Psalm 136:1 O give thanks to the Lord, for he is good, for his steadfast love endures forever. 2 O give thanks to the God of gods, for his steadfast love endures forever… 10 who struck Egypt through their firstborn, for his steadfast love endures forever; 11 and brought Israel out from among them, for his steadfast love endures forever; 12 with a strong hand and an outstretched arm, for his steadfast love endures forever… 16 who led his people through the wilderness, for his steadfast love endures forever… 21 and gave their land as a heritage, for his steadfast love endures forever…

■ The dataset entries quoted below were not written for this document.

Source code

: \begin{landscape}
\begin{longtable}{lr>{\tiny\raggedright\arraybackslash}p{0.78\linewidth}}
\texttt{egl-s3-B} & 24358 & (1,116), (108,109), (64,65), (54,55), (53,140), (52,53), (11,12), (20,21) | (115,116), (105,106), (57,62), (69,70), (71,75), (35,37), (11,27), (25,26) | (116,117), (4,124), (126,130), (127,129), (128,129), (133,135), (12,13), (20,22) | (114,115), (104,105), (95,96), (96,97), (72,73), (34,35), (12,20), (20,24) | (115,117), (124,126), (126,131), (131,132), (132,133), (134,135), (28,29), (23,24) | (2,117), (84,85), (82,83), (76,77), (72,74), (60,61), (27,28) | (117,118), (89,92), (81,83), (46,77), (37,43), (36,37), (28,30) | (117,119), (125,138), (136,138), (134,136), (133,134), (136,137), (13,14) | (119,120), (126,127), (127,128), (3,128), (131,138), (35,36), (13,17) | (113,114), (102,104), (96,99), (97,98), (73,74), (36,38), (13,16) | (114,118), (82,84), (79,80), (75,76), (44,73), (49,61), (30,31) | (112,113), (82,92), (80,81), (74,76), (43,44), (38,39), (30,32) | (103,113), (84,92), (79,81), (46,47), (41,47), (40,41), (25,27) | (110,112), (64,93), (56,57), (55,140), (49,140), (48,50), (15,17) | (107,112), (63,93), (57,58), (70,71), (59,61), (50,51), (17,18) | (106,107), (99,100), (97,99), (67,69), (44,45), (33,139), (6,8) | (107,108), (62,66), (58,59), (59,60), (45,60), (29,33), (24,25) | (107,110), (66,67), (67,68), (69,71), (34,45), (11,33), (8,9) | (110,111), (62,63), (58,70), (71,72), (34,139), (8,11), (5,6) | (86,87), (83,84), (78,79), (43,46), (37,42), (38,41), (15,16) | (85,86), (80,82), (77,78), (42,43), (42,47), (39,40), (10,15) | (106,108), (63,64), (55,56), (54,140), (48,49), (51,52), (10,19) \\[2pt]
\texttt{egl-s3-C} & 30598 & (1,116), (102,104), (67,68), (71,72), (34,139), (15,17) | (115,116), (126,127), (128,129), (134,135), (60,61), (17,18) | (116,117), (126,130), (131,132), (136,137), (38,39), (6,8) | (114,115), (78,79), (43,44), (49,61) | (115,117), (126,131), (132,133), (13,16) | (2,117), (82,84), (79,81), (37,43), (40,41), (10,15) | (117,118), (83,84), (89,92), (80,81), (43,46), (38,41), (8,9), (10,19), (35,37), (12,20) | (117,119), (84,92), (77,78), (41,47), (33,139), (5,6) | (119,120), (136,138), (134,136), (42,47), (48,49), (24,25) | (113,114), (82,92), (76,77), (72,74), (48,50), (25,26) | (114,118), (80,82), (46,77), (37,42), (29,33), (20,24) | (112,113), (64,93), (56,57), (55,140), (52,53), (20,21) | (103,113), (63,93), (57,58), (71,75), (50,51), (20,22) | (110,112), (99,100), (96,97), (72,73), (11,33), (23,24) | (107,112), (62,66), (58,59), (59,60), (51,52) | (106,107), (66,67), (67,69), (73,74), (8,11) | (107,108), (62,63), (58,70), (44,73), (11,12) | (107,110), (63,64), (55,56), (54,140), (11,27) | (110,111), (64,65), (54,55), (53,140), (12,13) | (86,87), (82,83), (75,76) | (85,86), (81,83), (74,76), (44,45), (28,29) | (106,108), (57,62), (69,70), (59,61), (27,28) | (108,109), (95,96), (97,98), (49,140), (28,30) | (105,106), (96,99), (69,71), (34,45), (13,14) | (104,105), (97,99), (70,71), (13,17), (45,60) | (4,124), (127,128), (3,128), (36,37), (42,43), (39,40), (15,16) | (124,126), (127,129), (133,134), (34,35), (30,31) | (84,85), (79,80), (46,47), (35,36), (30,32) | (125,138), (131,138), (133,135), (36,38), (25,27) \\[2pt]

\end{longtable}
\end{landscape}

This is such a lovely psalm extolling God with the refrain “for his steadfast love endures forever”. I edited the passage above to communicate the gist of the entire psalm but if you have time you should go back and read the entire thing. What strikes me about this psalm is the sanitized version of history it presents to the hearer.

If you’ve read the book of Exodus (and Leviticus and Numbers and so on) you know the story is much messier than this psalm. As God was liberating the Israelites from Egypt, leading them through the wilderness, and helping them occupy a new homeland – there was death and misery and chaos and conflict between God and the people. There were times when God considered killing every one of them – man, woman, and child! It got ugly. People suffered and died by the thousands. But, yes, eventually God delivered on the promise to bring the Israelites to a new home.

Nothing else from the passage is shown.